Sillonner (Définition)
Ce dictionnaire orthographique et grammatical vous permet d’accéder à la définition du mot « sillonner ». Rédiger un lettre de motivation sans faute de français est aujourd’hui indispensable.
Signification éditée par l'Académie française en 1932
(ILLO se prononce IYO.) Faire des sillons. Dans le sens propre, il n'est guère d'usage qu'au participe. "Un champ bien sillonné."
Il se dit, figurément, de Certaines choses qui laissent des traces de leur passage. "Les torrents qui sillonnent le flanc des montagnes. L'éclair, la foudre a sillonné la nue. Leurs vaisseaux sillonnent les mers. Un front sillonné de rides."
Le SILLONNÉ s'emploie adjectivement, en termes d'Anatomie et d'Histoire naturelle, pour qualifier des Organes, des parties qui sont marquées de stries profondes, de fentes ou raies creuses.

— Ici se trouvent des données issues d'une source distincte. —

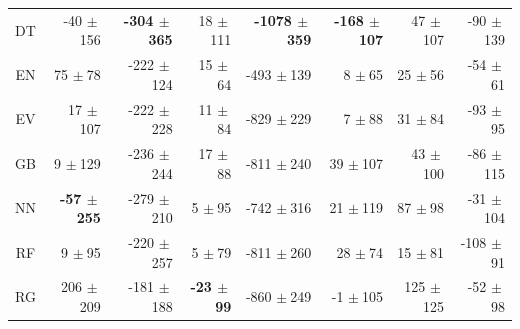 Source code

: \begin{table}[htb]
\begin{tabular}{crrrrrrr}
DT   & -40 $\pm~$156                                        & \textbf{-304 $\pm~$365}               & 18 $\pm~$111                                         & \textbf{-1078 $\pm~$359}             & \textbf{-168 $\pm~$107}                                         & 47 $\pm~$107                                             & -90 $\pm~$139                                                \\
EN    & 75 $\pm~$78                                         & -222 $\pm~$124               & 15 $\pm~$64                                         & -493 $\pm~$139              & 8 $\pm~$65                                            & 25 $\pm~$56                                              & -54 $\pm~$61                                                \\
EV  & 17 $\pm~$107                                         & -222 $\pm~$228               & 11 $\pm~$84                                         & -829 $\pm~$229              & 7 $\pm~$88                                            & 31 $\pm~$84                                              & -93 $\pm~$95                                                \\
GB & 9 $\pm~$129                                         & -236 $\pm~$244               & 17 $\pm~$88                                         & -811 $\pm~$240              & 39 $\pm~$107                                           & 43 $\pm~$100                                             & -86 $\pm~$115                                                \\
NN   & \textbf{-57 $\pm~$255}                                        & -279 $\pm~$210               & 5 $\pm~$95                                          & -742 $\pm~$316              & 21 $\pm~$119                                           & 87 $\pm~$98                                              & -31 $\pm~$104                                                \\
RF   & 9 $\pm~$95                                          & -220 $\pm~$257               & 5 $\pm~$79                                          & -811 $\pm~$260              & 28 $\pm~$74                                           & 15 $\pm~$81                                              & -108 $\pm~$91                                                \\
RG       & 206 $\pm~$209                                        & -181 $\pm~$188               & \textbf{-23 $\pm~$99}                                         & -860 $\pm~$249              & -1 $\pm~$105                                           & 125 $\pm~$125                                             & -52 $\pm~$98                                                \\

\end{tabular}
\end{table}
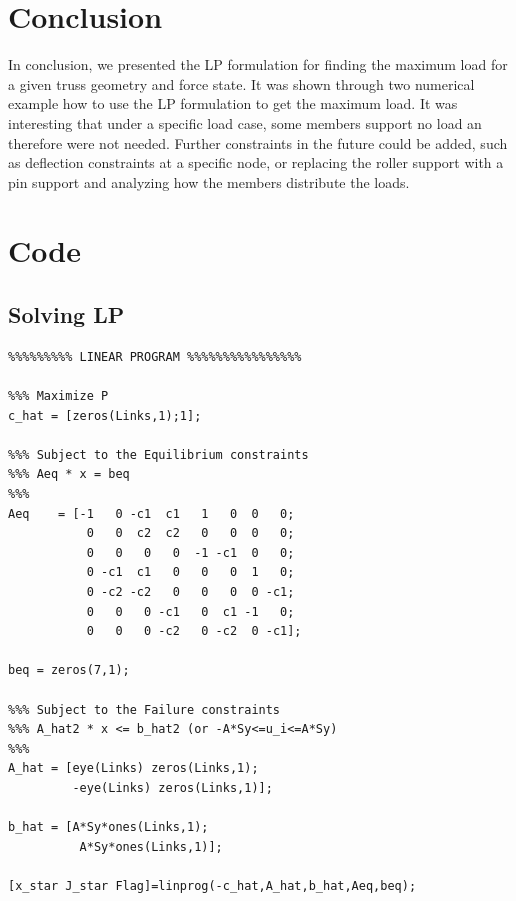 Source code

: \documentclass[12pt]{article}
\begin{document}
\section{Conclusion}
In conclusion, we presented the LP formulation for finding the maximum load for a given truss geometry and force state.  It was shown through two numerical example how to use the LP formulation to get the maximum load.  It was interesting that under a specific load case, some members support no load an therefore were not needed.  Further constraints in the future could be added, such as deflection constraints at a specific node, or replacing the roller support with a pin support and analyzing how the members distribute the loads.  

\appendix
\section{Code}
\subsection{Solving LP}
\begin{verbatim}
%%%%%%%%% LINEAR PROGRAM %%%%%%%%%%%%%%%%

%%% Maximize P
c_hat = [zeros(Links,1);1];

%%% Subject to the Equilibrium constraints
%%% Aeq * x = beq
%%%
Aeq    = [-1   0 -c1  c1   1   0  0   0;
           0   0  c2  c2   0   0  0   0;
           0   0   0   0  -1 -c1  0   0;
           0 -c1  c1   0   0   0  1   0;
           0 -c2 -c2   0   0   0  0 -c1;
           0   0   0 -c1   0  c1 -1   0;
           0   0   0 -c2   0 -c2  0 -c1];

beq = zeros(7,1);

%%% Subject to the Failure constraints
%%% A_hat2 * x <= b_hat2 (or -A*Sy<=u_i<=A*Sy)
%%%
A_hat = [eye(Links) zeros(Links,1);
         -eye(Links) zeros(Links,1)];
 
b_hat = [A*Sy*ones(Links,1);
          A*Sy*ones(Links,1)];

[x_star J_star Flag]=linprog(-c_hat,A_hat,b_hat,Aeq,beq);
\end{verbatim}
\end{document}
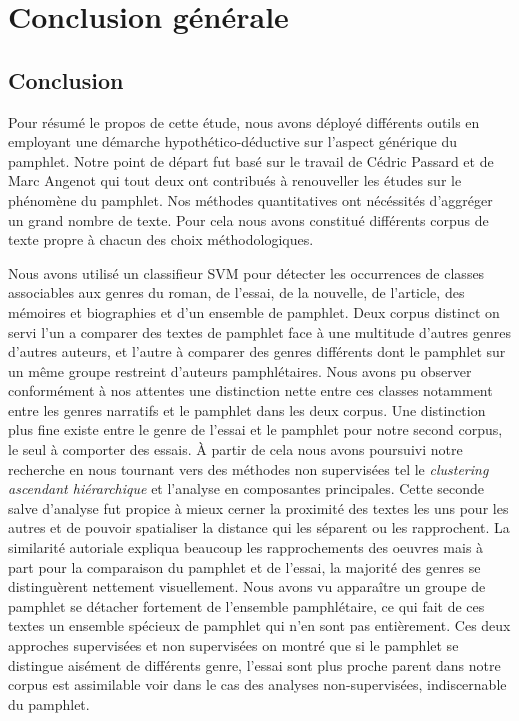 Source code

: \chapter{Conclusion générale}

\section{Conclusion}

Pour résumé le propos de cette étude, nous avons déployé différents outils en employant une démarche hypothético-déductive sur l'aspect générique du pamphlet. Notre point de départ fut basé sur le travail de Cédric Passard et de Marc Angenot qui tout deux ont contribués à renouveller les études sur le phénomène du pamphlet. Nos méthodes quantitatives ont nécéssités d'aggréger un grand nombre de texte. Pour cela nous avons constitué différents corpus de texte propre à chacun des choix méthodologiques. 

Nous avons utilisé un classifieur SVM pour détecter les occurrences de classes associables aux genres du roman, de l'essai, de la nouvelle, de l'article, des mémoires et biographies et d'un ensemble de pamphlet. Deux corpus distinct on servi l'un a comparer des textes de pamphlet face à une multitude d'autres genres d'autres auteurs, et l'autre à comparer des genres différents dont le pamphlet sur un même groupe restreint d'auteurs pamphlétaires.
Nous avons pu observer conformément à nos attentes une distinction nette entre ces classes notamment entre les genres narratifs et le pamphlet dans les deux corpus. Une distinction plus fine existe entre le genre de l'essai et le pamphlet pour notre second corpus, le seul à comporter des essais.
À partir de cela nous avons poursuivi notre recherche en nous tournant vers des méthodes non supervisées tel le \textit{clustering ascendant hiérarchique} et l'analyse en composantes principales. Cette seconde salve d'analyse fut propice à mieux cerner la proximité des textes les uns pour les autres et de pouvoir spatialiser la distance qui les séparent ou les rapprochent. La similarité autoriale expliqua beaucoup les rapprochements des oeuvres mais à part pour la comparaison du pamphlet et de l'essai, la majorité des genres se distinguèrent nettement visuellement. Nous avons vu apparaître un groupe de pamphlet se détacher fortement de l'ensemble pamphlétaire, ce qui fait de ces textes un ensemble spécieux de pamphlet qui n'en sont pas entièrement.
Ces deux approches supervisées et non supervisées on montré que si le pamphlet se distingue aisément de différents genre, l'essai sont plus proche parent dans notre corpus est assimilable voir dans le cas des analyses non-supervisées, indiscernable du pamphlet.

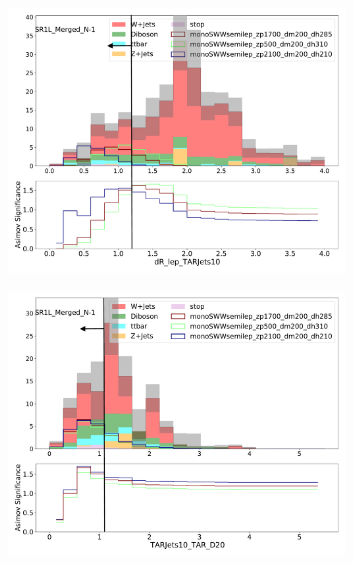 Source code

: \begin{figure}[htbp]
\begin{subfigure}{0.49\textwidth}
     \caption{\metsig}
     \end{subfigure}
     \begin{subfigure}{0.49\textwidth}
     \includegraphics[width = 0.98\textwidth]{Figures/4/N1n/dR_lep_TARJets10.pdf}
     \caption{\drTARl}
     \end{subfigure}
     \begin{subfigure}{0.49\textwidth}
     \includegraphics[width = 0.98\textwidth]{Figures/4/N1n/TARJets10_TAR_D20.pdf}
     \caption{\DtwoTAR}
     \end{subfigure}
     \begin{subfigure}{0.49\textwidth}

\end{subfigure}
\end{figure}
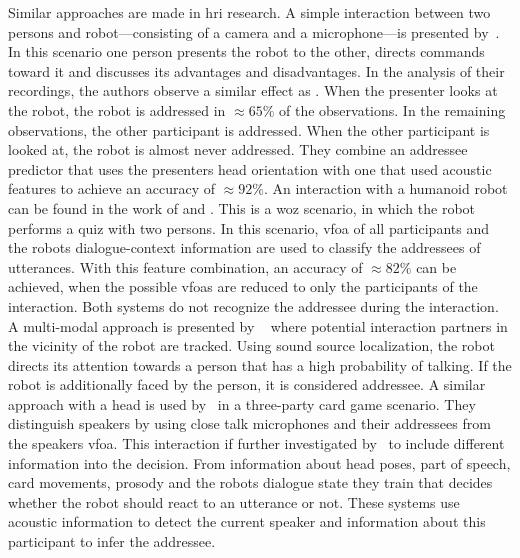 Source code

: Similar approaches are made in \Gls{hri} research.
A simple interaction between two persons and \gls{robot}---consisting of a camera and a microphone---is presented by~.
In this scenario one person presents the \gls{robot} to the other, directs commands toward it and discusses its advantages and disadvantages.
In the analysis of their recordings, the authors observe a similar effect as .
When the presenter looks at the \gls{robot}, the \gls{robot} is addressed in \(\approx 65\%\) of the observations.
In the remaining observations, the other participant is addressed.
When the other participant is looked at, the \gls{robot} is almost never addressed.
They combine an \gls{addressee} predictor that uses the presenters head orientation with one that used acoustic features to achieve an \gls{accuracy} of \(\approx 92\%\).
An interaction with a humanoid \gls{robot} can be found in the work of  and .
This is a \gls{woz} scenario, in which the \gls{robot} performs a quiz with two persons.
In this scenario, \gls{vfoa} of all participants and the \glspl{robot} dialogue-context information are used to classify the \glspl{addressee} of utterances.
With this feature combination, an \gls{accuracy} of \(\approx 82\%\) can be achieved, when the possible \glspl{vfoa} are reduced to only the participants of the interaction.
Both systems do not recognize the \gls{addressee} during the interaction.
% 
A multi-modal approach is presented by ~ where potential interaction partners in the vicinity of the \gls{robot} are tracked.
Using sound source localization, the \gls{robot} directs its attention towards a person that has a high probability of talking.
If the \gls{robot} is additionally faced by the person, it is considered \gls{addressee}.
A similar approach with a  head is used by~ in a three-party card game scenario.
They distinguish \glspl{speaker} by using close talk microphones and their \glspl{addressee} from the \glspl{speaker} \gls{vfoa}.
This interaction if further investigated by~ to include different information into the decision.
From information about head poses, part of speech, card movements, prosody and the \glspl{robot} dialogue state they train  that decides whether the \gls{robot} should react to an utterance or not.
These systems use acoustic information to detect the current \gls{speaker} and information about this participant to infer the \gls{addressee}.
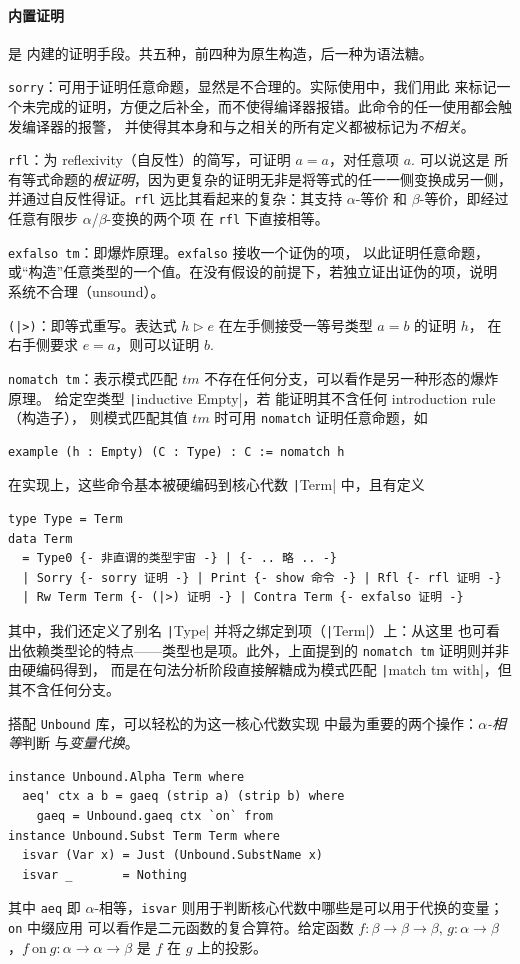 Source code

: \paragraph{内置证明} 是 \Tigrisd 内建的证明手段。共五种，前四种为原生构造，后一种为语法糖。

\texttt{sorry}：可用于证明任意命题，显然是不合理的。实际使用中，我们用此
来标记一个未完成的证明，方便之后补全，而不使得编译器报错。此命令的任一使用都会触发编译器的报警，
并使得其本身和与之相关的所有定义都被标记为\emph{不相关}。

\texttt{rfl}：为 reflexivity（自反性）的简写，可证明 $a = a$，对任意项 $a$. 可以说这是
所有等式命题的\emph{根证明}，因为更复杂的证明无非是将等式的任一一侧变换成另一侧，并通过自反性得证。\texttt{rfl}
远比其看起来的复杂：其支持 $\alpha$-等价 和 $\beta$-等价，即经过任意有限步 $\alpha$/$\beta$-变换的两个项
在 \texttt{rfl} 下直接相等。

\texttt{exfalso tm}：即爆炸原理。\texttt{exfalso} 接收一个证伪的项，
以此证明任意命题，或“构造”任意类型的一个值。在没有假设的前提下，若独立证出证伪的项，说明
系统不合理（unsound）。

\texttt{(|>)}：即等式重写。表达式 $h\triangleright e$ 在左手侧接受一等号类型 $a = b$ 的证明 $h$，
在右手侧要求 $e = a$，则可以证明 $b$.

\texttt{nomatch tm}：表示模式匹配 $tm$ 不存在任何分支，可以看作是另一种形态的爆炸原理。
给定空类型 \texttt|inductive Empty|，若 \Tigrisd 能证明其不含任何 introduction rule（构造子），
则模式匹配其值 $tm$ 时可用 \texttt{nomatch} 证明任意命题，如
\begin{verbatim}
example (h : Empty) (C : Type) : C := nomatch h
\end{verbatim}
在实现上，这些命令基本被硬编码到核心代数 \texttt|Term| 中，且有定义
\begin{verbatim}
type Type = Term
data Term
  = Type0 {- 非直谓的类型宇宙 -} | {- .. 略 .. -}
  | Sorry {- sorry 证明 -} | Print {- show 命令 -} | Rfl {- rfl 证明 -}
  | Rw Term Term {- (|>) 证明 -} | Contra Term {- exfalso 证明 -}
\end{verbatim}
其中，我们还定义了别名 \texttt|Type| 并将之绑定到项（\texttt|Term|）上：从这里
也可看出依赖类型论的特点——类型也是项。此外，上面提到的 \texttt{nomatch tm} 证明则并非由硬编码得到，
而是在句法分析阶段直接解糖成为模式匹配 \texttt|match tm with|，但其不含任何分支。

搭配 \texttt{Unbound} 库，可以轻松的为这一核心代数实现 \lambdacalc 中最为重要的两个操作：\emph{$\alpha$-相等}判断
与\emph{变量代换}。
\begin{verbatim}
instance Unbound.Alpha Term where
  aeq' ctx a b = gaeq (strip a) (strip b) where
    gaeq = Unbound.gaeq ctx `on` from
instance Unbound.Subst Term Term where
  isvar (Var x) = Just (Unbound.SubstName x)
  isvar _       = Nothing
\end{verbatim}
其中 \texttt{aeq} 即 $\alpha$-相等，\texttt{isvar} 则用于判断核心代数中哪些是可以用于代换的变量；\texttt{on} 中缀应用
可以看作是二元函数的复合算符。给定函数 $f : \beta\to\beta\to\beta,\, g:\alpha\to\beta$，$f\ \mathrm{on}\ g:\alpha\to\alpha\to\beta$ 是
$f$ 在 $g$ 上的投影。

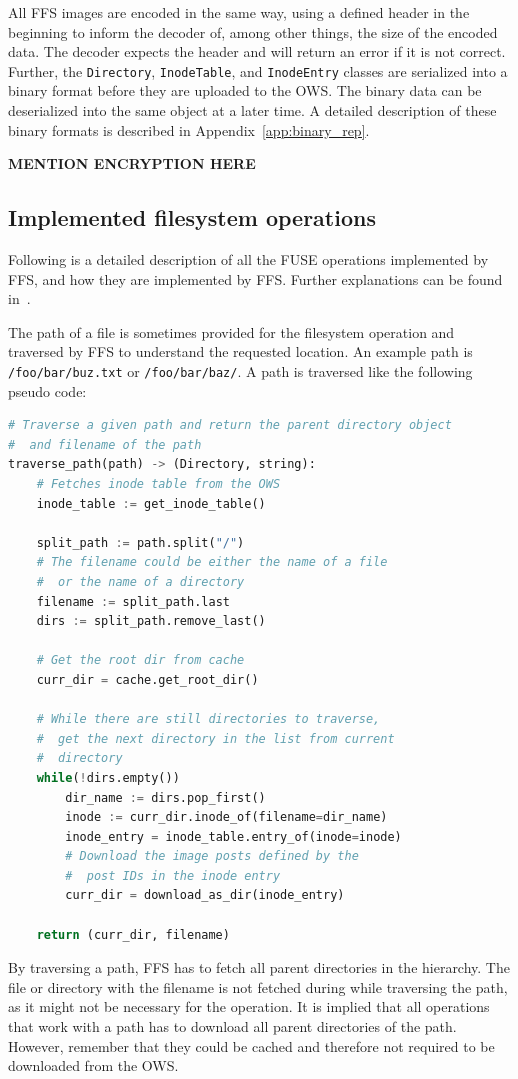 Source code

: All FFS images are encoded in the same way, using a defined header in the beginning to inform the decoder of, among other things, the size of the encoded data. The decoder expects the header and will return an error if it is not correct. Further, the \texttt{Directory}, \texttt{InodeTable}, and \texttt{InodeEntry} classes are serialized into a binary format before they are uploaded to the OWS. The binary data can be deserialized into the same object at a later time. A detailed description of these binary formats is described in Appendix~\ref{app:binary_rep}.

\textbf{MENTION ENCRYPTION HERE}

\subsection{Implemented filesystem operations}
\label{subsec:file_op}
Following is a detailed description of all the FUSE operations implemented by FFS, and how they are implemented by FFS. Further explanations can be found in \,\cite{kuenningCS135FUSEDocumentation2010}. 

The path of a file is sometimes provided for the filesystem operation and traversed by FFS to understand the requested location. An example path is \texttt{/foo/bar/buz.txt} or \texttt{/foo/bar/baz/}. A path is traversed like the following pseudo code:
\begin{lstlisting}[language=python, caption={Pseudocode of traversing a given path, returning the \texttt{Directory} and the filename}, label=lst:traverse_path,breaklines=true]
# Traverse a given path and return the parent directory object
#  and filename of the path
traverse_path(path) -> (Directory, string):
	# Fetches inode table from the OWS
	inode_table := get_inode_table()
	
	split_path := path.split("/")
	# The filename could be either the name of a file 
	#  or the name of a directory
	filename := split_path.last
	dirs := split_path.remove_last()

	# Get the root dir from cache
	curr_dir = cache.get_root_dir()

	# While there are still directories to traverse,
	#  get the next directory in the list from current
	#  directory
	while(!dirs.empty())
		dir_name := dirs.pop_first()
		inode := curr_dir.inode_of(filename=dir_name)
		inode_entry = inode_table.entry_of(inode=inode)
		# Download the image posts defined by the 
		#  post IDs in the inode entry
		curr_dir = download_as_dir(inode_entry)
	
	return (curr_dir, filename)

\end{lstlisting}
By traversing a path, FFS has to fetch all parent directories in the hierarchy. The file or directory with the filename is not fetched during while traversing the path, as it might not be necessary for the operation. It is implied that all operations that work with a path has to download all parent directories of the path. However, remember that they could be cached and therefore not required to be downloaded from the OWS.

Source de cette définition (ptidico.com): sillonner
Citations du mot "sillonner" dans la littérature française :
Citation n°1 de Michel CRÈVECUR (Voyage dans la Haute Pensylvanie et dans l'État de New-York)...eaux approchent de la chute. Il semble que tout ce qui la précède et l'accompagne, tienne de l'extraordinaire. Vous vous imaginez bien que jamais les oiseaux aquatiques ne viennent peupler, animer, sillonner cette immense surface d'eau, dont la rapidité ne leur permettroit pas d'aller au fond chercher leur pâture. Il est même très-probable qu'il n'y a point de poisson. Après souper, M E nous conduisit...
Citation n°2 de Michel CRÈVECUR (Voyage dans la Haute Pensylvanie et dans l'État de New-York)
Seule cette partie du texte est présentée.